WORK ORDER: Set down, word for word, only the lines from the start of the records through the line bearing "To build a Quantized"; include no pictures.

Records from a collection
##############################
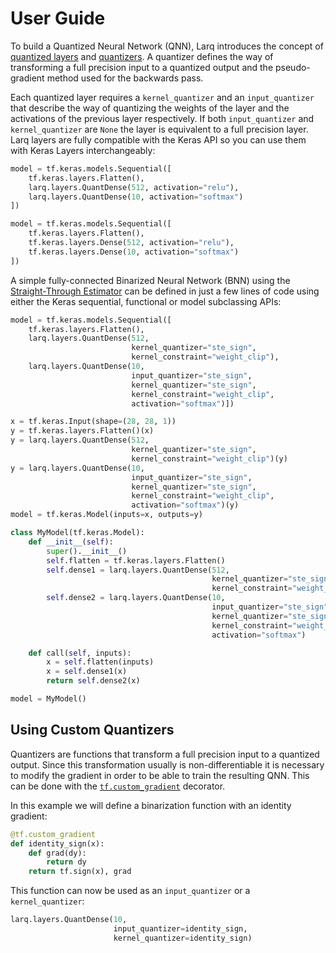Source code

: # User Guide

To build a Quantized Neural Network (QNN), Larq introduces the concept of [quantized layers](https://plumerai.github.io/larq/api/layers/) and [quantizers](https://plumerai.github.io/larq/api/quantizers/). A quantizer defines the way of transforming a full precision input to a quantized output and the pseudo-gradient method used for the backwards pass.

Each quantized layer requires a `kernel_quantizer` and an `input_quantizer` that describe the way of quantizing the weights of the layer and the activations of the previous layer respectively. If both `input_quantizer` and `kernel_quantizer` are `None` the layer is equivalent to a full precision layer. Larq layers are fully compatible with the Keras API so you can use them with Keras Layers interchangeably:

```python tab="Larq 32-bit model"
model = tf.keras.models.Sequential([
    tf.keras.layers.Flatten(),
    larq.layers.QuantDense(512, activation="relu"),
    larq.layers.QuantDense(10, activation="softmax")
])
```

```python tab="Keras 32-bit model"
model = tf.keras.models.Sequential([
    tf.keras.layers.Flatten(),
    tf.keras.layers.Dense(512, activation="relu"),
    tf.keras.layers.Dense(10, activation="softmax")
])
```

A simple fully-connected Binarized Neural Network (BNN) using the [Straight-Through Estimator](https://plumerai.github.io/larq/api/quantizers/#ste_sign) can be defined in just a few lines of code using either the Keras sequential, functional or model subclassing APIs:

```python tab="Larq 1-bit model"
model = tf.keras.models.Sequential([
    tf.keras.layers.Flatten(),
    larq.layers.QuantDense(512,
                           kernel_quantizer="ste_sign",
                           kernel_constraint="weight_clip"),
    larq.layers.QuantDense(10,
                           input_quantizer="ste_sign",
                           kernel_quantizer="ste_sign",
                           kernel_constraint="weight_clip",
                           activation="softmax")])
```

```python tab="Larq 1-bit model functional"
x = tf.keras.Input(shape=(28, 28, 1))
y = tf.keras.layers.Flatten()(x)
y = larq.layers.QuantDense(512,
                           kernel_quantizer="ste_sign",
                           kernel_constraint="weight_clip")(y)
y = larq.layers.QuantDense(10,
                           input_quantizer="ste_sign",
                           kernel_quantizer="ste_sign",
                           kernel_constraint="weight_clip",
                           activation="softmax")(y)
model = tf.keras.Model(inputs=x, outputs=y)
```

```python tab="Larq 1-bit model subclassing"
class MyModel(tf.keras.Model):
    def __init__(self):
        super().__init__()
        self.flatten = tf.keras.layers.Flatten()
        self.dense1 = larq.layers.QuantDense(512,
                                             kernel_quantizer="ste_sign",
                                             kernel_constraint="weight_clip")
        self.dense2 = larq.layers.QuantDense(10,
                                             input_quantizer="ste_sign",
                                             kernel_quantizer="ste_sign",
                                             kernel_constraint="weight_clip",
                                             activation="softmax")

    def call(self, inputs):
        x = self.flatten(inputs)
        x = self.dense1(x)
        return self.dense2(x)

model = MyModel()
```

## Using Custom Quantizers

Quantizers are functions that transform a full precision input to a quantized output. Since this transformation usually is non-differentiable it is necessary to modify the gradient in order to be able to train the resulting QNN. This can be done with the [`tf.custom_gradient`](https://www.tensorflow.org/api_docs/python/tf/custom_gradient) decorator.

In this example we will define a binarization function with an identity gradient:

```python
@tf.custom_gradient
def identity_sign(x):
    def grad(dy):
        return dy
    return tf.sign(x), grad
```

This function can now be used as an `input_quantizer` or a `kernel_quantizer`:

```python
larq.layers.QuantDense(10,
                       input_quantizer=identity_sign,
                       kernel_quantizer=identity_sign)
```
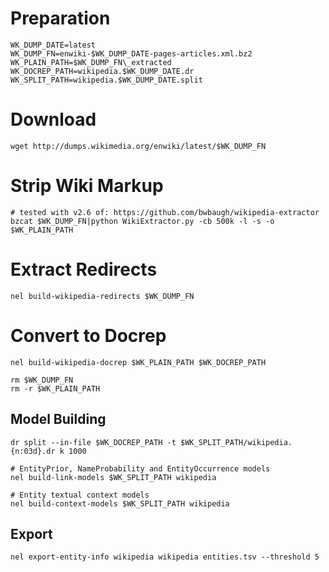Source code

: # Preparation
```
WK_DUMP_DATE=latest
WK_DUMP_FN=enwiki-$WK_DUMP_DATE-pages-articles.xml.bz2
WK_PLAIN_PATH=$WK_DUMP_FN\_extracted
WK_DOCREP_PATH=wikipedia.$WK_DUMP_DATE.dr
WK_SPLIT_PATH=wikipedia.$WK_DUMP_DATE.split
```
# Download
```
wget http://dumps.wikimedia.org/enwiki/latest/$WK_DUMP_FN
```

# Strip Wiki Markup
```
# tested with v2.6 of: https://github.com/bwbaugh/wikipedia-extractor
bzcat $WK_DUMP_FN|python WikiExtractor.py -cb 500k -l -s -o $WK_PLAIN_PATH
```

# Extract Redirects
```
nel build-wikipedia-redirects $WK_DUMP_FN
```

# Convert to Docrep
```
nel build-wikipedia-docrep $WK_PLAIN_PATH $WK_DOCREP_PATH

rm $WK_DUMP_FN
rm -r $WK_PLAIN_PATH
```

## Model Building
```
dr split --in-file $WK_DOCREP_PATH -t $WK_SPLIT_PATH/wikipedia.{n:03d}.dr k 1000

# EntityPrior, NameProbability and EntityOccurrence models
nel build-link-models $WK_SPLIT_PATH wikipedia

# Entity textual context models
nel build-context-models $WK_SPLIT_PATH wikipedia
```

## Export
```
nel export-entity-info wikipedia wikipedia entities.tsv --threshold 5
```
##############################
SOLUTION:
Source code

: # User Guide

To build a Quantized Neural Network (QNN), Larq introduces the concept of [quantized layers](https://plumerai.github.io/larq/api/layers/) and [quantizers](https://plumerai.github.io/larq/api/quantizers/). A quantizer defines the way of transforming a full precision input to a quantized output and the pseudo-gradient method used for the backwards pass.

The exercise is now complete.